-------- Material to process

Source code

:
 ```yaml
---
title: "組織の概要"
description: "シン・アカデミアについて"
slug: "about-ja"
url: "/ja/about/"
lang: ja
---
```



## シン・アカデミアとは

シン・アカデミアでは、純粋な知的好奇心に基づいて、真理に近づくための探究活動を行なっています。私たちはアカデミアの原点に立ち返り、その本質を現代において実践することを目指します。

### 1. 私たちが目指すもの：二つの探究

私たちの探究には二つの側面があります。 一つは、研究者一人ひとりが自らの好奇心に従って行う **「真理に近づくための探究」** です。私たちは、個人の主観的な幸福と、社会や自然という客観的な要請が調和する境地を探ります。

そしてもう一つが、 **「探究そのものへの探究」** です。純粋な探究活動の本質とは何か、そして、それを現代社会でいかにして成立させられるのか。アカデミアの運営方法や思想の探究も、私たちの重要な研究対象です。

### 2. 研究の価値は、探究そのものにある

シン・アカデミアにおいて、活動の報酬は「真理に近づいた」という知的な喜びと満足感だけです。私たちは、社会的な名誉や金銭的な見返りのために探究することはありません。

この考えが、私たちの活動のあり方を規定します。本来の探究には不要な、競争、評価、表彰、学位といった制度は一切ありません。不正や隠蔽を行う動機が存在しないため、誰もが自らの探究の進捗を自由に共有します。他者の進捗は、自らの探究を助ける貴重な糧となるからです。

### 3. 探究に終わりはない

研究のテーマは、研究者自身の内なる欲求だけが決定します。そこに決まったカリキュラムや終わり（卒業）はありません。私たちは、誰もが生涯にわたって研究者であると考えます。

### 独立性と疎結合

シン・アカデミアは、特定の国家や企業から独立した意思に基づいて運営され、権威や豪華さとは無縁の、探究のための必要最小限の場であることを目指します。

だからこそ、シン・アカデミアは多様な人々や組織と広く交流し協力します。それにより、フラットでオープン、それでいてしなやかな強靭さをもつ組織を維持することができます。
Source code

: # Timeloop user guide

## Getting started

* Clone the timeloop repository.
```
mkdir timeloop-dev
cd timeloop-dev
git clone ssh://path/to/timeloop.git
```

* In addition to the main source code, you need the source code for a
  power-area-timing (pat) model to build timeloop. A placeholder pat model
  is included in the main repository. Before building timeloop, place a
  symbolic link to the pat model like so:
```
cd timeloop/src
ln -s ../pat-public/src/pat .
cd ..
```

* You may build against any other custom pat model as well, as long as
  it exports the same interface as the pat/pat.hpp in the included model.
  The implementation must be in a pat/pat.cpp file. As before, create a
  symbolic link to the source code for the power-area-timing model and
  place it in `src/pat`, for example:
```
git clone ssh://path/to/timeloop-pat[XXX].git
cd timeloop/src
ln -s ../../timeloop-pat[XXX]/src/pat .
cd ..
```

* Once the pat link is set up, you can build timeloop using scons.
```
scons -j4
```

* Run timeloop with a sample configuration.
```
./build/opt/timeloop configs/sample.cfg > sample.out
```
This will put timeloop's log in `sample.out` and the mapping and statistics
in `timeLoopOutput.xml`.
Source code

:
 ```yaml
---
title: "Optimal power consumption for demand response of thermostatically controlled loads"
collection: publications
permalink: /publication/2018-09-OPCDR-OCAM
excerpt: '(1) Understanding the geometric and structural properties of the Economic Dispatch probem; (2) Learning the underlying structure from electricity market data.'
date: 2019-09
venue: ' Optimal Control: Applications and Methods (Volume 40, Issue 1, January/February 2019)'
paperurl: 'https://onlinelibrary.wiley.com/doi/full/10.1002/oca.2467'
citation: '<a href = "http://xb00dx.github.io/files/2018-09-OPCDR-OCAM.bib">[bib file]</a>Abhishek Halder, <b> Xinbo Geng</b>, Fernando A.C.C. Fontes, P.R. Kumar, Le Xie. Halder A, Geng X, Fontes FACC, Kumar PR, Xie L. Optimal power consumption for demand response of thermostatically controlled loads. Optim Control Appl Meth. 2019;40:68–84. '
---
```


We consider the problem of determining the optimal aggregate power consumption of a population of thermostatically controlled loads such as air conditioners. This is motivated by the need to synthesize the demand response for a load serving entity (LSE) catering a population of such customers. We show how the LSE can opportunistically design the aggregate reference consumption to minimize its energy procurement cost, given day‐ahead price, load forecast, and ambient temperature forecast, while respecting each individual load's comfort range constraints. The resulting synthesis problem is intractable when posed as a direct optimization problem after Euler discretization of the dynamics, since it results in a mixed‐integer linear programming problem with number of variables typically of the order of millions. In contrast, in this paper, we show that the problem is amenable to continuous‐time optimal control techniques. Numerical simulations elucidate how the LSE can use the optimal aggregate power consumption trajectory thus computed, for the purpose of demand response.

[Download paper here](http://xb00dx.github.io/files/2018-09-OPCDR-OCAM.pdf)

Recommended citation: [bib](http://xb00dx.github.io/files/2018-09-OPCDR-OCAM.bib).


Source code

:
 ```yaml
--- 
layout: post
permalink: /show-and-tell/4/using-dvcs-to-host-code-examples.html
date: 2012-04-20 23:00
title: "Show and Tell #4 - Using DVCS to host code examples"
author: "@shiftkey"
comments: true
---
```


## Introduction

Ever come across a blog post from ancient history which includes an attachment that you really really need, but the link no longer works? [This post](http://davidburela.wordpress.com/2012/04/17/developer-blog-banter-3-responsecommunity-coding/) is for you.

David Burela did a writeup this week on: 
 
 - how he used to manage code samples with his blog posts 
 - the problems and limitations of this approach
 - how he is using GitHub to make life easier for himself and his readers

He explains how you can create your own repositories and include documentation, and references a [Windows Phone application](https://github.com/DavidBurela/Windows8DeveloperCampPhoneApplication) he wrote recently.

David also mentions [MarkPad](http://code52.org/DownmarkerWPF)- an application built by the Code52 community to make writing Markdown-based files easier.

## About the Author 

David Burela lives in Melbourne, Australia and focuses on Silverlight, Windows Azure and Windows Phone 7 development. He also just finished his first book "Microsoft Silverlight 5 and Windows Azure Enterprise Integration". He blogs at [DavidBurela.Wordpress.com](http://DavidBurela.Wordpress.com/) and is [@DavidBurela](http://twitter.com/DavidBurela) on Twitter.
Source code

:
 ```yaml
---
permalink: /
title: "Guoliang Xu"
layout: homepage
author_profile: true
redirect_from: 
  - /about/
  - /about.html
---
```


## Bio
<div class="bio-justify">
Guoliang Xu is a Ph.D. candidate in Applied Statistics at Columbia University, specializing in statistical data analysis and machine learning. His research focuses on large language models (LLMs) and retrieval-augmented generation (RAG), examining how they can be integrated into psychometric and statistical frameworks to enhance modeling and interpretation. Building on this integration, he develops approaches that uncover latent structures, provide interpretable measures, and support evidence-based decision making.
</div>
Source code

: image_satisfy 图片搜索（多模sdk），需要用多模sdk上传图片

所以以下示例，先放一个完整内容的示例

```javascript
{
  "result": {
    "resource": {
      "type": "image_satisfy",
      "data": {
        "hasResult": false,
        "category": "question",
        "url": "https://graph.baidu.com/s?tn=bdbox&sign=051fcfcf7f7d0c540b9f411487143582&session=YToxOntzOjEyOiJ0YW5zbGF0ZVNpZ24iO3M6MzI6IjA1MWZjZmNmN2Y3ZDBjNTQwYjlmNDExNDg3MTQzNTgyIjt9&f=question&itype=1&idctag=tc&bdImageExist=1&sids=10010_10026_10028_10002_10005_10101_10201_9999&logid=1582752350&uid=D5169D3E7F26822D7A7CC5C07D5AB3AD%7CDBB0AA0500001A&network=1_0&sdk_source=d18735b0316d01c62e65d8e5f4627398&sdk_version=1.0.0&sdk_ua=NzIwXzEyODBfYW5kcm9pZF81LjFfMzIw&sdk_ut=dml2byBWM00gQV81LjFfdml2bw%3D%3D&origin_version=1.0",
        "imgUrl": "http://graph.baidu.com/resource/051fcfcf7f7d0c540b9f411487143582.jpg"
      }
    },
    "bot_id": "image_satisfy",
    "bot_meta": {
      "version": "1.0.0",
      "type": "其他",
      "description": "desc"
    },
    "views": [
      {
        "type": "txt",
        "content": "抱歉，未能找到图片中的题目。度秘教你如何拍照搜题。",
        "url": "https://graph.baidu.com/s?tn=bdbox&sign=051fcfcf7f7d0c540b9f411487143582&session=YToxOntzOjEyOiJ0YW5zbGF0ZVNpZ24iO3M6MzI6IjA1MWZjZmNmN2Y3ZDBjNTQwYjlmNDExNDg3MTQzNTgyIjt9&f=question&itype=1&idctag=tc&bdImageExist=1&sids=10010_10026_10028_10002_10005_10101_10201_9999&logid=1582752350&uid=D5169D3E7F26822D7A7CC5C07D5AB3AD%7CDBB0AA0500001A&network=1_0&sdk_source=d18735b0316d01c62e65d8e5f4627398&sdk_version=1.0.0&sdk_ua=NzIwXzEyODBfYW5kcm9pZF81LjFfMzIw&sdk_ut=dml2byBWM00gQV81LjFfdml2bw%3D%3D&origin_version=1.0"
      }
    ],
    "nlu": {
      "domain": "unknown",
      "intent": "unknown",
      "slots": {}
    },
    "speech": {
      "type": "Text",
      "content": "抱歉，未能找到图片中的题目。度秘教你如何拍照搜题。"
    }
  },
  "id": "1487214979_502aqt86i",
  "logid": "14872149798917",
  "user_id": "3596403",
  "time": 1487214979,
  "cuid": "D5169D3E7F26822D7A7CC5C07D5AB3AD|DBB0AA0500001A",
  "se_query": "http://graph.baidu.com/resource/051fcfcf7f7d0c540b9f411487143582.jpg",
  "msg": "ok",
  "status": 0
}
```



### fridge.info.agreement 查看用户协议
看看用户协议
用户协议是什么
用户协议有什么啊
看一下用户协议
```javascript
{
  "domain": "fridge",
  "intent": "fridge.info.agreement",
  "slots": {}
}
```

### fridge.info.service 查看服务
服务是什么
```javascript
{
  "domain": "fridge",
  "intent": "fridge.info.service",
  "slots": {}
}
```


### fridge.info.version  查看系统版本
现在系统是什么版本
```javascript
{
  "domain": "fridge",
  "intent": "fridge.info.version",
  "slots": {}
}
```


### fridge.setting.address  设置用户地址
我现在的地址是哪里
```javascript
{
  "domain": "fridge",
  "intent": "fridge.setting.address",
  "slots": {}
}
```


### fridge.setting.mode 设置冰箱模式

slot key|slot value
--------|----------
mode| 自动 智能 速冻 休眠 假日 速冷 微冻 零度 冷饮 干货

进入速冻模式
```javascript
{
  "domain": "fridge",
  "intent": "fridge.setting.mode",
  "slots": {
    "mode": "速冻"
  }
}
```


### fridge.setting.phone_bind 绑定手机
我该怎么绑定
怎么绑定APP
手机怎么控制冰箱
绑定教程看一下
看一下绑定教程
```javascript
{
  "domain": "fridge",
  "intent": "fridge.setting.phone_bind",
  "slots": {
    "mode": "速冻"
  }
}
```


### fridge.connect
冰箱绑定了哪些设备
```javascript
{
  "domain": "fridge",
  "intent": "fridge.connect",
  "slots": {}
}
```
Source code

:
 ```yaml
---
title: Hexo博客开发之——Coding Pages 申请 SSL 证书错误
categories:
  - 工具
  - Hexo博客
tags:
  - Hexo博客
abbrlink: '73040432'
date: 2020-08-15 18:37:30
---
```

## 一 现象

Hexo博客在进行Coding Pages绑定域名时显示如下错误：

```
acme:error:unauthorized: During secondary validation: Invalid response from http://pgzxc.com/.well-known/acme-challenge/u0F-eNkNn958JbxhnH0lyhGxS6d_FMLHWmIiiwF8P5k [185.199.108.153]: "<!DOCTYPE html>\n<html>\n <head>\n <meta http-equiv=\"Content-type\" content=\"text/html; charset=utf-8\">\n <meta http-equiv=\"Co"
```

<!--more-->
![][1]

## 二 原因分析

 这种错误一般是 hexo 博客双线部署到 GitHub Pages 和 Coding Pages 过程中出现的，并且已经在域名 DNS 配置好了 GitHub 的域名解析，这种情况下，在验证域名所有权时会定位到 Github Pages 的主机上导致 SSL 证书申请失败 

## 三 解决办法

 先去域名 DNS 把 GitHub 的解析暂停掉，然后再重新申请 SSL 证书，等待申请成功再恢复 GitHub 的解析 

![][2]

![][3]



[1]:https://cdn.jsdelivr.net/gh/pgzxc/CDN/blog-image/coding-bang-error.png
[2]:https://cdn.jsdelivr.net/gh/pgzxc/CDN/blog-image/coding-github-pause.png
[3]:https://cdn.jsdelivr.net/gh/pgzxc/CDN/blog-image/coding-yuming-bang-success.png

----------------

### Your task:
Show the lines where the word "repository" appears in the entries.

### Answer to the problem:
* Clone the timeloop repository.
  is included in the main repository. Before building timeloop, place a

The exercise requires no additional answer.